Evaluate the integral H.W

[afcwestwarrior]

Homework Statement

∫arctan 4t dt

Homework Equations

integration by parts
∫u dv= uv- ∫v du


3. The attempt at a
u=arctan dv=4tdt
du=1/x^2+1 v=t/2

are these correct, the arctan throws me off

 

[rock.freak667]

$$\int arctan(4t) dt$$

u=arctan(4t)
dv=dt

not what you have.

 

[afcwestwarrior]

du=?
dv=t

 

[Feldoh]

Whats the derivative of arctan(x)? Use the chain rule for arctan(4t)

 

[afcwestwarrior]

the derivative for arctan x is 1/1+x^2 and the chain makes it look like (4) 4t/1+x^2

 

[rock.freak667]

the derivative for arctan x is 1/1+x^2 and the chain makes it look like (4) 4t/1+x^2

if x=4t

$$\frac{d}{dx}(arctan(x))=\frac{1}{1+x^2}$$

so get the differential of arctan(4t), you'll need to multiply $\frac{d}{dx}(arctan(x))$ by $\frac{dx}{dt}$. What does this give you?

 

[afcwestwarrior]

it'll be 4t/1+x^2

 

[afcwestwarrior]

man I am confused

 

[Defennder]

You're working in t, not x. As said earlier, use the chain rule for this. Let u=4t. d/dt arctan (4t) = du/dt d/du arctan(u). Express everything in t when you're done.

 

[rock.freak667]

Let y=arctan(4t).

Let u=4t.

So we have y=arctan(u). What is dy/du?What is du/dt?
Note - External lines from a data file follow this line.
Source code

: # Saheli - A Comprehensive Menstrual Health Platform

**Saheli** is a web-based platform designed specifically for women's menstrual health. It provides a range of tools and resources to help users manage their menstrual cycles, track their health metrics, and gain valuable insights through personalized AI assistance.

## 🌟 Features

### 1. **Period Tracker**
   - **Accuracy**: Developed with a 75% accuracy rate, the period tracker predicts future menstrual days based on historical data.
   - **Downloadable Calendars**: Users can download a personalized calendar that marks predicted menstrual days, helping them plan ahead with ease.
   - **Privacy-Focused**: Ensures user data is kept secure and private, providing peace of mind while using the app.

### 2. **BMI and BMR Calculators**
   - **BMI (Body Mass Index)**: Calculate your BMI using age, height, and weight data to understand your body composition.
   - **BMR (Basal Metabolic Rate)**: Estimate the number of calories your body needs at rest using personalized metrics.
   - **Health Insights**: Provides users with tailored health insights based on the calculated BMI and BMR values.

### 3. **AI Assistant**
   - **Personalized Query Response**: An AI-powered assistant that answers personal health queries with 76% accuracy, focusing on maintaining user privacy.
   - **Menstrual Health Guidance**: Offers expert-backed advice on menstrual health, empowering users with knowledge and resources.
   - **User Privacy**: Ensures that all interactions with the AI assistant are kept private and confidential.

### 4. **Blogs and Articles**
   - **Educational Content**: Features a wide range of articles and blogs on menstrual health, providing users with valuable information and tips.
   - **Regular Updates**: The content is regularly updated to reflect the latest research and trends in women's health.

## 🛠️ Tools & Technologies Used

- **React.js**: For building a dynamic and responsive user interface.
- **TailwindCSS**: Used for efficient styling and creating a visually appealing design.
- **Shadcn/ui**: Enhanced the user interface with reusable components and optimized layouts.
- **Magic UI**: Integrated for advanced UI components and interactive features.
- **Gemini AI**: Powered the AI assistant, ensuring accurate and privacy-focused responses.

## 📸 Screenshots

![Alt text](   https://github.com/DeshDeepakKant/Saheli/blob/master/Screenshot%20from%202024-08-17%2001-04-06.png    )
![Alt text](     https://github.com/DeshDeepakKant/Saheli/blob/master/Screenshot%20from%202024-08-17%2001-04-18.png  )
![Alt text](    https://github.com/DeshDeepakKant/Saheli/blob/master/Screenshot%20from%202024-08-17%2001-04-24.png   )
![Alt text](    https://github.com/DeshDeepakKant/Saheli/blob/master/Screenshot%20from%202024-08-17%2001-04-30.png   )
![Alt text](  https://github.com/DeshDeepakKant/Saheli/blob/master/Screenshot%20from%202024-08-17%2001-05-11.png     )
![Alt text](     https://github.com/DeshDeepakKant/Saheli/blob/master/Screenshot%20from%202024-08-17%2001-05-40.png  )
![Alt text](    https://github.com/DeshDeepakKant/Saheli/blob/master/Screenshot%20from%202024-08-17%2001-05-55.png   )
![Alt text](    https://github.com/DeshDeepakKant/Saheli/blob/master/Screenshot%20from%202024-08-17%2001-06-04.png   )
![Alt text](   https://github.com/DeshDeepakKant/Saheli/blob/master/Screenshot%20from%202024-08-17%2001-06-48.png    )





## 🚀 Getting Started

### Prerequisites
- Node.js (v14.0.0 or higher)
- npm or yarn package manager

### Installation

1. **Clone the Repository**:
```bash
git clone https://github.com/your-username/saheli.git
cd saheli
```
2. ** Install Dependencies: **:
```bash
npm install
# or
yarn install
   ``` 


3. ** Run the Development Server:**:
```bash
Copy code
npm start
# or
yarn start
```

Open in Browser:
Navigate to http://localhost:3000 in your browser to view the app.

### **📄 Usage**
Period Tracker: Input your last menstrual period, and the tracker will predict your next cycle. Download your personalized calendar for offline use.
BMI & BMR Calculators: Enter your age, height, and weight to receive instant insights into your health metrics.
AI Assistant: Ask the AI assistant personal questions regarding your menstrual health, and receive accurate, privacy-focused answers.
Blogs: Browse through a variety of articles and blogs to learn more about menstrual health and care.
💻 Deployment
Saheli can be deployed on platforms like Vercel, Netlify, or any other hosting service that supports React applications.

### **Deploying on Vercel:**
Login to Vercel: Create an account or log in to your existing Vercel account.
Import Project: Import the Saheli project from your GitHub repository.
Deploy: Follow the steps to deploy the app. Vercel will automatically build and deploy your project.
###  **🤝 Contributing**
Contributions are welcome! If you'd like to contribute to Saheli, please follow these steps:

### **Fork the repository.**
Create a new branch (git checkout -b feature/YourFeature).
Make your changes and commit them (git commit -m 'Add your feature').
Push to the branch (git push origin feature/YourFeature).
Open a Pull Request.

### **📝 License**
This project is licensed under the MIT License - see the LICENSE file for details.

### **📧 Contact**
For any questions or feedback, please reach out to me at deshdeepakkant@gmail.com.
EDIT: ahh Defennder, you type fast

 

[Gib Z]

I'm pretty damn confused here as well. Half these posts are showing him how to find the derivative when he wants to know the antiderivative lol. I mean sure, its probably more important to know the derivative first, but that's not what he asked for.

 

[weejee]

Hint :
u=arctan(4t), dv=dt

It'll work. (Just as you integrate log(x)).

 

[HallsofIvy]

Homework Statement

∫arctan 4t dt

Homework Equations

integration by parts
∫u dv= uv- ∫v du


3. The attempt at a
u=arctan dv=4tdt
du=1/x^2+1 v=t/2

are these correct, the arctan throws me off

Surely you understand that "arctan 4t" does NOT mean "arctan" time "4t"! "arctan" without a variable is meaningless.